━━━ Excerpted data

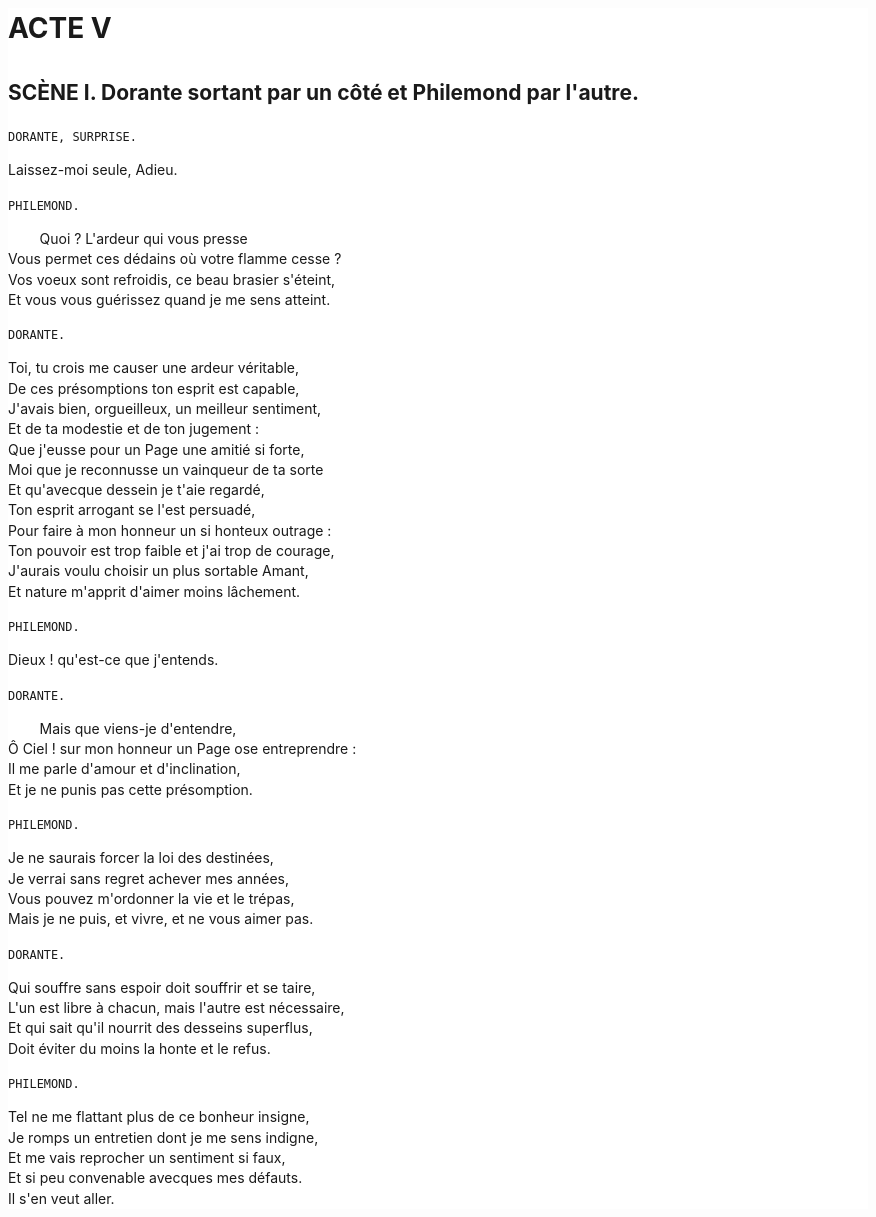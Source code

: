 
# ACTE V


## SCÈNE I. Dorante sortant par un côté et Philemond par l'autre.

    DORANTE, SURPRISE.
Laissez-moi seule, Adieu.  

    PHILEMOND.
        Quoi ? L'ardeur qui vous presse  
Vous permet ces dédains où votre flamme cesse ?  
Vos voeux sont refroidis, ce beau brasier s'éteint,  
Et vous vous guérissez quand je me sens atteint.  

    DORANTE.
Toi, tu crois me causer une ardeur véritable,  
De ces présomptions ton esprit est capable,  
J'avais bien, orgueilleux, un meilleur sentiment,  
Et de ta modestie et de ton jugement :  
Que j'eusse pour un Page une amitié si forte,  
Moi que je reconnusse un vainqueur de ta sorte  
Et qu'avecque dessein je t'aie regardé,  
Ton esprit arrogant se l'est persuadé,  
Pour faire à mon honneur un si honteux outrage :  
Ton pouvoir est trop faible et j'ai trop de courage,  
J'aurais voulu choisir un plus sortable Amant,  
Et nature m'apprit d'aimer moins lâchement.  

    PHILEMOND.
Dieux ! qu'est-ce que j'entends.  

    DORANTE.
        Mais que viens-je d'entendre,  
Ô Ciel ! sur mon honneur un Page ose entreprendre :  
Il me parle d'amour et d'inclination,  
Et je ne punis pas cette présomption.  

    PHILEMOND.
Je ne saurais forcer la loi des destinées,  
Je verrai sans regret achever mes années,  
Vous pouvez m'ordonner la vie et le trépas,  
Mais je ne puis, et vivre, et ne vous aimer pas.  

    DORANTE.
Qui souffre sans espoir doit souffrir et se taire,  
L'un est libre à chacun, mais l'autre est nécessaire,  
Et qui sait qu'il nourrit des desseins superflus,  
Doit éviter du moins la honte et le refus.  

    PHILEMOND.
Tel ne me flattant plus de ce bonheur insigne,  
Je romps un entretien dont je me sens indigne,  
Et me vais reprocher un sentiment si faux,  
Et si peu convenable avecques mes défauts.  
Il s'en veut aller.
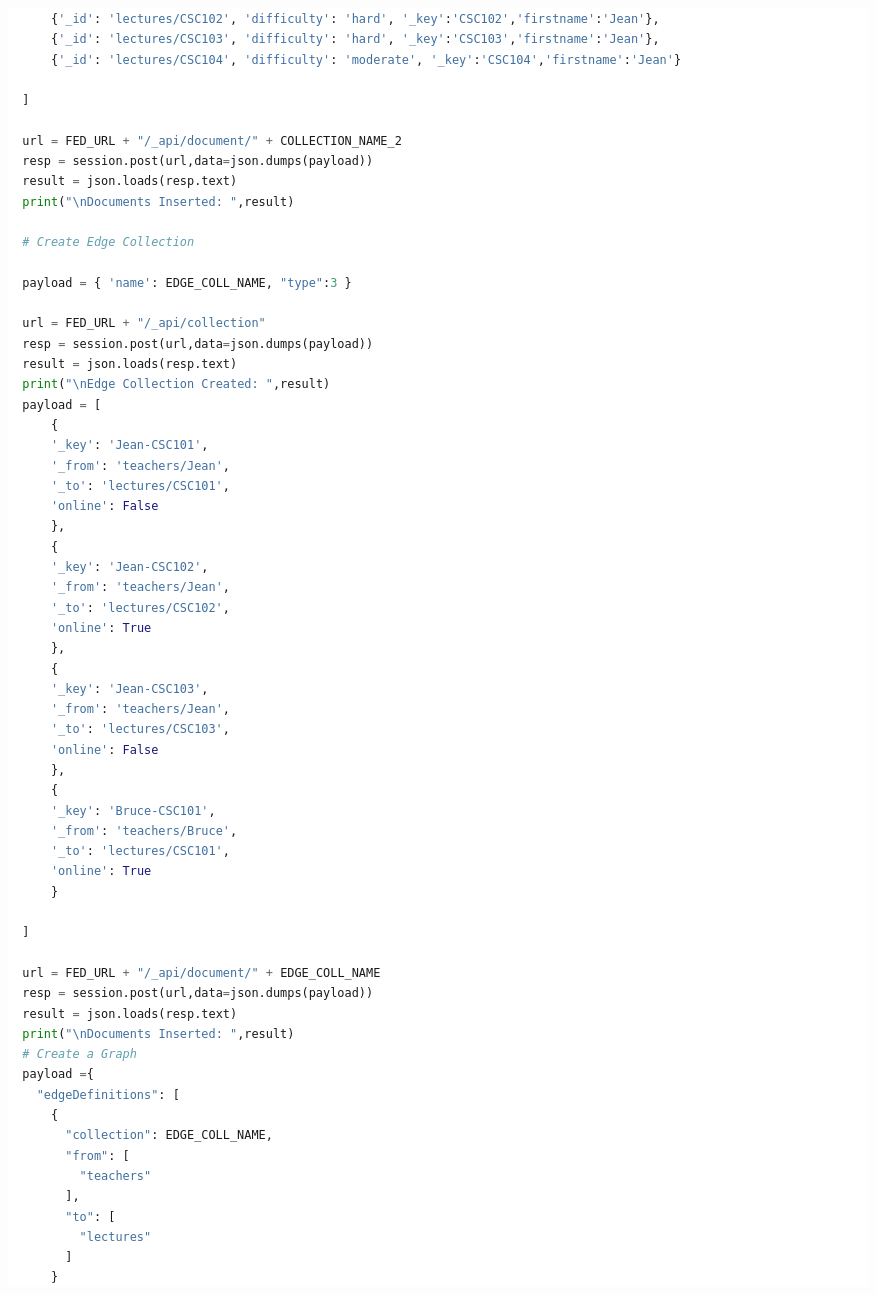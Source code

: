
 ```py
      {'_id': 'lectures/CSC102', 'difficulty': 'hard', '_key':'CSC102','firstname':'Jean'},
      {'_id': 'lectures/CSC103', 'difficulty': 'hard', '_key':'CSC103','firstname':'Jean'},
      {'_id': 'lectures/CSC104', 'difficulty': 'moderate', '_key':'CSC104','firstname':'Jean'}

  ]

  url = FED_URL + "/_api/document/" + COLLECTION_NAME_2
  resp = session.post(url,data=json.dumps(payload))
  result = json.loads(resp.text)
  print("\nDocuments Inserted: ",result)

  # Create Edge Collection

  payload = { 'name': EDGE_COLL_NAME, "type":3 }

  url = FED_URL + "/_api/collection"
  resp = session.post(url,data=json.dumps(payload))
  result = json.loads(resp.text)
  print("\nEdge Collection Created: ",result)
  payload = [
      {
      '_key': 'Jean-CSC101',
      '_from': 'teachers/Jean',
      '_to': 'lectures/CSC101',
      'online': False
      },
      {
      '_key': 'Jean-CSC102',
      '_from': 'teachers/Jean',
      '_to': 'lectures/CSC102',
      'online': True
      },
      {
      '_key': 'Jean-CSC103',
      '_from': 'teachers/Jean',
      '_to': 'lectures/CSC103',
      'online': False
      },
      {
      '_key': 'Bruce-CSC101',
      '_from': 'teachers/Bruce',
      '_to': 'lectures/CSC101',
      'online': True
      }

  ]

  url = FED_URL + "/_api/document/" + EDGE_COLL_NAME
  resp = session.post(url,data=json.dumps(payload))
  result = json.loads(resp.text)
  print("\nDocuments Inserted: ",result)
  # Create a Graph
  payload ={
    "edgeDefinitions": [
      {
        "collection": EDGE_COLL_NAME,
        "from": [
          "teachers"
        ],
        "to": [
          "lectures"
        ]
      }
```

━━━━━━

Your answer must be one number: how many lines of the data contain "Bruce".

2